• [WHAT YOU ARE ASKED TO DO]
Type out every line below exactly as it reads.

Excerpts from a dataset
━━━━

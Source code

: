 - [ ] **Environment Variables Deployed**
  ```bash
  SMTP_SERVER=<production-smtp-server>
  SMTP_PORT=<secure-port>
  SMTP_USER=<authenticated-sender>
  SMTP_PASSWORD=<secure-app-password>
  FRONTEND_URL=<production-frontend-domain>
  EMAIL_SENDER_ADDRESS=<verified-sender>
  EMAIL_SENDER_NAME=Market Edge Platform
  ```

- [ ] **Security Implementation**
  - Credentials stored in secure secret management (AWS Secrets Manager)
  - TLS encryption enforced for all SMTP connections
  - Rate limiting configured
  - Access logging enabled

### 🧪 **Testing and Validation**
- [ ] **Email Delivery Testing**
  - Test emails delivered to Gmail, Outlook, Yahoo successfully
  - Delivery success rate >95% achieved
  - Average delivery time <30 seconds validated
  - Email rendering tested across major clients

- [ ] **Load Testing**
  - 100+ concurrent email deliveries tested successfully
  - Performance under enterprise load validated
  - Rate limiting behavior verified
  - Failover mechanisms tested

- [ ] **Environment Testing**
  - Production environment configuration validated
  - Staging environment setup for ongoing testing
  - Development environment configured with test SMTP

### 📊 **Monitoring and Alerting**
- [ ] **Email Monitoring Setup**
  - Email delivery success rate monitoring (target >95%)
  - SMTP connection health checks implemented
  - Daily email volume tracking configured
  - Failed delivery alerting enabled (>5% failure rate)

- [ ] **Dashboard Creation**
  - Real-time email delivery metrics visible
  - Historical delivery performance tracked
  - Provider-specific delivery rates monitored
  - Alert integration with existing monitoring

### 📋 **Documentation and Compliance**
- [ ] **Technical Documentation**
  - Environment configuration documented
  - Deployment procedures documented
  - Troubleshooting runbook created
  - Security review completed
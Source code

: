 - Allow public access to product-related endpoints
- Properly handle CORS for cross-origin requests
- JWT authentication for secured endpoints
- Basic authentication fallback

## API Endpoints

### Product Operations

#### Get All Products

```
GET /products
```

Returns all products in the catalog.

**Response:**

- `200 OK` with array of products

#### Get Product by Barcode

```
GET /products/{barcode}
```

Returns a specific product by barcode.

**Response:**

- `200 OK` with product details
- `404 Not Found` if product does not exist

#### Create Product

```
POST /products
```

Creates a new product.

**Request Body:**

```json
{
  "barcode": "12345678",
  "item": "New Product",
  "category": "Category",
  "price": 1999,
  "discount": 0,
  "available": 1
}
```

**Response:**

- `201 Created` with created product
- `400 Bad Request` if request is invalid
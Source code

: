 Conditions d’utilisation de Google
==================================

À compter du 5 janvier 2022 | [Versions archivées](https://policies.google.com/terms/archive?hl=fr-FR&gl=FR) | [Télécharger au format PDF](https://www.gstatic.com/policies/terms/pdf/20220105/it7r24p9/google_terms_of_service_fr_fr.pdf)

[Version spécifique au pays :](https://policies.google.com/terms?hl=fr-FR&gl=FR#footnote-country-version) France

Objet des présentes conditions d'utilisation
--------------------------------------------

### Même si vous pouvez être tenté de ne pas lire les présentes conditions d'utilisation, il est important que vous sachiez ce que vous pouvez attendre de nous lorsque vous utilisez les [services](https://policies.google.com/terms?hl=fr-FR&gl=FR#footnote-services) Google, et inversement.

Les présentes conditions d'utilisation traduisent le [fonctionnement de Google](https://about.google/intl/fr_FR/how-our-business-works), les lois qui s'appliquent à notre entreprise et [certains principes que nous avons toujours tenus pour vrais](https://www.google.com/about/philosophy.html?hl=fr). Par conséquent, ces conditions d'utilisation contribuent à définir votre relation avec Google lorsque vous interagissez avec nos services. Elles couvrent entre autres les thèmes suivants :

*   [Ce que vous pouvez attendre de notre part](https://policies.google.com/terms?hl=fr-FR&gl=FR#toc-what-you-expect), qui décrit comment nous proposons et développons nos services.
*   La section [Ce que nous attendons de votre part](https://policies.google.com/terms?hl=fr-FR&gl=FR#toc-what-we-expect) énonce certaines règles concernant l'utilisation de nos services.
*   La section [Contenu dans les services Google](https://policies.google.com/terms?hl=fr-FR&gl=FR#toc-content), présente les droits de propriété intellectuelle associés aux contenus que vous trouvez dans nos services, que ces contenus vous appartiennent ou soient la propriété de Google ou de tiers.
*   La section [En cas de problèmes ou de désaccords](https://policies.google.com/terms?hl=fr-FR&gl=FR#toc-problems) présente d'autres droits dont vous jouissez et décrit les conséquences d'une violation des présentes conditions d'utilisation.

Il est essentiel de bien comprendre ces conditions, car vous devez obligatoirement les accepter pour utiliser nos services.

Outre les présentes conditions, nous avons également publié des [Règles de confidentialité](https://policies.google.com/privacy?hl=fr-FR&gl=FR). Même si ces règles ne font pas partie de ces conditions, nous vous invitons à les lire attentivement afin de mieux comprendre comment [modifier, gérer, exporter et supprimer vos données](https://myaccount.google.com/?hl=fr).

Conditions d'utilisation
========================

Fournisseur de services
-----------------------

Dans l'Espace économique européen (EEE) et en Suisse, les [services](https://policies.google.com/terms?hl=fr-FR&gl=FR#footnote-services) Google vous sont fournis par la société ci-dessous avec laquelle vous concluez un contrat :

━━━━

• [EXERCISE ANSWER]
Source code

: - [ ] **Environment Variables Deployed**
  ```bash
  SMTP_SERVER=<production-smtp-server>
  SMTP_PORT=<secure-port>
  SMTP_USER=<authenticated-sender>
  SMTP_PASSWORD=<secure-app-password>
  FRONTEND_URL=<production-frontend-domain>
  EMAIL_SENDER_ADDRESS=<verified-sender>
  EMAIL_SENDER_NAME=Market Edge Platform
  ```

- [ ] **Security Implementation**
  - Credentials stored in secure secret management (AWS Secrets Manager)
  - TLS encryption enforced for all SMTP connections
  - Rate limiting configured
  - Access logging enabled

### 🧪 **Testing and Validation**
- [ ] **Email Delivery Testing**
  - Test emails delivered to Gmail, Outlook, Yahoo successfully
  - Delivery success rate >95% achieved
  - Average delivery time <30 seconds validated
  - Email rendering tested across major clients

- [ ] **Load Testing**
  - 100+ concurrent email deliveries tested successfully
  - Performance under enterprise load validated
  - Rate limiting behavior verified
  - Failover mechanisms tested

- [ ] **Environment Testing**
  - Production environment configuration validated
  - Staging environment setup for ongoing testing
  - Development environment configured with test SMTP

### 📊 **Monitoring and Alerting**
- [ ] **Email Monitoring Setup**
  - Email delivery success rate monitoring (target >95%)
  - SMTP connection health checks implemented
  - Daily email volume tracking configured
  - Failed delivery alerting enabled (>5% failure rate)

- [ ] **Dashboard Creation**
  - Real-time email delivery metrics visible
  - Historical delivery performance tracked
  - Provider-specific delivery rates monitored
  - Alert integration with existing monitoring

### 📋 **Documentation and Compliance**
- [ ] **Technical Documentation**
  - Environment configuration documented
  - Deployment procedures documented
  - Troubleshooting runbook created
  - Security review completed
Source code

: - Allow public access to product-related endpoints
- Properly handle CORS for cross-origin requests
- JWT authentication for secured endpoints
- Basic authentication fallback

## API Endpoints

### Product Operations

#### Get All Products

```
GET /products
```

Returns all products in the catalog.

**Response:**

- `200 OK` with array of products

#### Get Product by Barcode

```
GET /products/{barcode}
```

Returns a specific product by barcode.

**Response:**

- `200 OK` with product details
- `404 Not Found` if product does not exist

#### Create Product

```
POST /products
```

Creates a new product.

**Request Body:**

```json
{
  "barcode": "12345678",
  "item": "New Product",
  "category": "Category",
  "price": 1999,
  "discount": 0,
  "available": 1
}
```

**Response:**

- `201 Created` with created product
- `400 Bad Request` if request is invalid
Source code

: Conditions d’utilisation de Google
==================================

À compter du 5 janvier 2022 | [Versions archivées](https://policies.google.com/terms/archive?hl=fr-FR&gl=FR) | [Télécharger au format PDF](https://www.gstatic.com/policies/terms/pdf/20220105/it7r24p9/google_terms_of_service_fr_fr.pdf)

[Version spécifique au pays :](https://policies.google.com/terms?hl=fr-FR&gl=FR#footnote-country-version) France

Objet des présentes conditions d'utilisation
--------------------------------------------

### Même si vous pouvez être tenté de ne pas lire les présentes conditions d'utilisation, il est important que vous sachiez ce que vous pouvez attendre de nous lorsque vous utilisez les [services](https://policies.google.com/terms?hl=fr-FR&gl=FR#footnote-services) Google, et inversement.

Les présentes conditions d'utilisation traduisent le [fonctionnement de Google](https://about.google/intl/fr_FR/how-our-business-works), les lois qui s'appliquent à notre entreprise et [certains principes que nous avons toujours tenus pour vrais](https://www.google.com/about/philosophy.html?hl=fr). Par conséquent, ces conditions d'utilisation contribuent à définir votre relation avec Google lorsque vous interagissez avec nos services. Elles couvrent entre autres les thèmes suivants :

*   [Ce que vous pouvez attendre de notre part](https://policies.google.com/terms?hl=fr-FR&gl=FR#toc-what-you-expect), qui décrit comment nous proposons et développons nos services.
*   La section [Ce que nous attendons de votre part](https://policies.google.com/terms?hl=fr-FR&gl=FR#toc-what-we-expect) énonce certaines règles concernant l'utilisation de nos services.
*   La section [Contenu dans les services Google](https://policies.google.com/terms?hl=fr-FR&gl=FR#toc-content), présente les droits de propriété intellectuelle associés aux contenus que vous trouvez dans nos services, que ces contenus vous appartiennent ou soient la propriété de Google ou de tiers.
*   La section [En cas de problèmes ou de désaccords](https://policies.google.com/terms?hl=fr-FR&gl=FR#toc-problems) présente d'autres droits dont vous jouissez et décrit les conséquences d'une violation des présentes conditions d'utilisation.

Il est essentiel de bien comprendre ces conditions, car vous devez obligatoirement les accepter pour utiliser nos services.

Outre les présentes conditions, nous avons également publié des [Règles de confidentialité](https://policies.google.com/privacy?hl=fr-FR&gl=FR). Même si ces règles ne font pas partie de ces conditions, nous vous invitons à les lire attentivement afin de mieux comprendre comment [modifier, gérer, exporter et supprimer vos données](https://myaccount.google.com/?hl=fr).

Conditions d'utilisation
========================

Fournisseur de services
-----------------------

Dans l'Espace économique européen (EEE) et en Suisse, les [services](https://policies.google.com/terms?hl=fr-FR&gl=FR#footnote-services) Google vous sont fournis par la société ci-dessous avec laquelle vous concluez un contrat :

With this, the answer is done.